The National Capital Planning Commission recently okay’d the design not long after Sen. Robert Dole of Kansas stated, “This is not being built for the grandchildren,” adding that veterans “want to be around for the dedication.”

The grandchildren understand that the memorial is not for them or even for the veterans but for the posterity of those veterans and of the nation. The Gehry design is unsuitable because the modernist style he works in has never developed a language comprehensible to the average citizen, not to mention the citizen of a century from now. Every modernist architect wants to do something different, so there has been no development (even over a century) of common elements or themes to serve as symbols or metaphors of anything, be it broad, deep or commonplace. Yet the Times intones:

For Congress to yield such power to family members, however, cuts against the whole idea of a national consensus to honor a national hero.

Precisely! But the ability to achieve a national consensus is exactly what is at stake, and why it is the Gehry design itself, not the Eisenhower grandchildren, that has held the memorial hostage.

Of course, the Times editorial does not mention the outrageous taxpayer cost, the pitiful amount of private money raised (most such memorials are privately funded), or the lack of openness and transparency of the design competition that “selected” Gehry, the propriety of which has been investigated by the House of Representatives.
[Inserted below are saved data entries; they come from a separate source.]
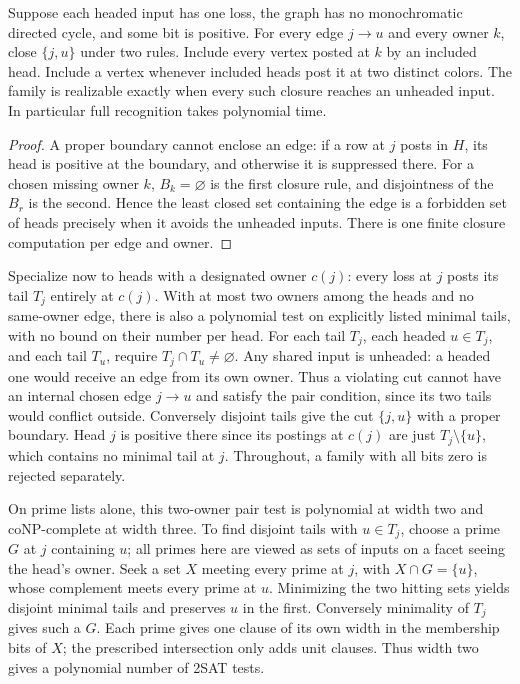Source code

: \begin{corollary}
\label{core:cor:monochromatic-boundary-recognition}
Suppose each headed input has one loss, the graph has no
monochromatic directed cycle, and some bit is positive. For every
edge $j\to u$ and every owner $k$, close $\{j,u\}$ under two rules.
Include every vertex posted at $k$ by an included head. Include a vertex
whenever included heads post it at two distinct colors. The
family is realizable exactly when every such closure reaches an
unheaded input. In particular full recognition takes polynomial time.
\end{corollary}
\begin{proof}
A proper boundary cannot enclose an edge: if a row at $j$ posts in $H$, its
head is positive at the boundary, and otherwise it is suppressed
there. For a chosen missing owner $k$, $B_k=\varnothing$ is the
first closure rule, and disjointness of the $B_r$ is the second.
Hence the least closed set containing the edge is a forbidden set
of heads precisely when it avoids the unheaded inputs. There is one
finite closure computation per edge and owner.
\end{proof}

Specialize now to heads with a designated owner $c(j)$: every loss
at $j$ posts its tail $T_j$ entirely at $c(j)$.
With at most two owners among the heads and no same-owner edge,
there is also a polynomial test on explicitly listed minimal tails,
with no bound on their number per head. For each tail $T_j$, each
headed $u\in T_j$, and each tail $T_u$, require $T_j\cap T_u\ne
\varnothing$. Any shared input is unheaded: a headed one would
receive an edge from its own owner. Thus a violating cut cannot have
an internal chosen edge $j\to u$ and satisfy the pair condition,
since its two tails would conflict outside. Conversely disjoint
tails give the cut $\{j,u\}$ with a proper boundary. Head $j$ is
positive there since its postings at $c(j)$ are just
$T_j\setminus\{u\}$, which contains no minimal tail at $j$.
Throughout, a family with all bits zero is rejected separately.

On prime lists alone, this two-owner pair test is polynomial at
width two and coNP-complete at width three. To find disjoint tails
with $u\in T_j$, choose a prime $G$ at $j$ containing $u$; all
primes here are viewed as sets of inputs on a facet seeing the
head's owner. Seek a set $X$ meeting every prime at $j$, with
$X\cap G=\{u\}$, whose complement meets every prime at $u$.
Minimizing the two hitting sets yields disjoint minimal tails and
preserves $u$ in the first. Conversely minimality of $T_j$ gives
such a $G$. Each prime gives one clause of its own width in the
membership bits of $X$; the prescribed intersection only adds unit
clauses. Thus width two gives a polynomial number of 2SAT tests.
If the Gehry design is built, the entire idea of national consensus on any issue, or even general cultural understanding, will receive a severe blow.

Our nation is already divided, some would say against itself. Part of this is inevitable, even necessary, in a complex society such as ours. Gehry’s design will make coming together for any unified purpose all the more difficult. It will become conventional for monuments to be incomprehensible, because a bland nothingburger of meaning is the least potentially offensive. This is already conventional, almost mandatory, in architecture for public and private buildings.

Some, who look at the semiotic roots of modern architecture, believe that is the whole idea. Unlike other fields, the field of architecture, at least among its top thinkers, never abandoned the deconstructivist philosophy that the legal profession and several fields of academia successfully resisted in the ’70s and ’80s. The idea of undermining meaning in the structure of language always seemed, for these ideologues, the best way undermine the structures of the state.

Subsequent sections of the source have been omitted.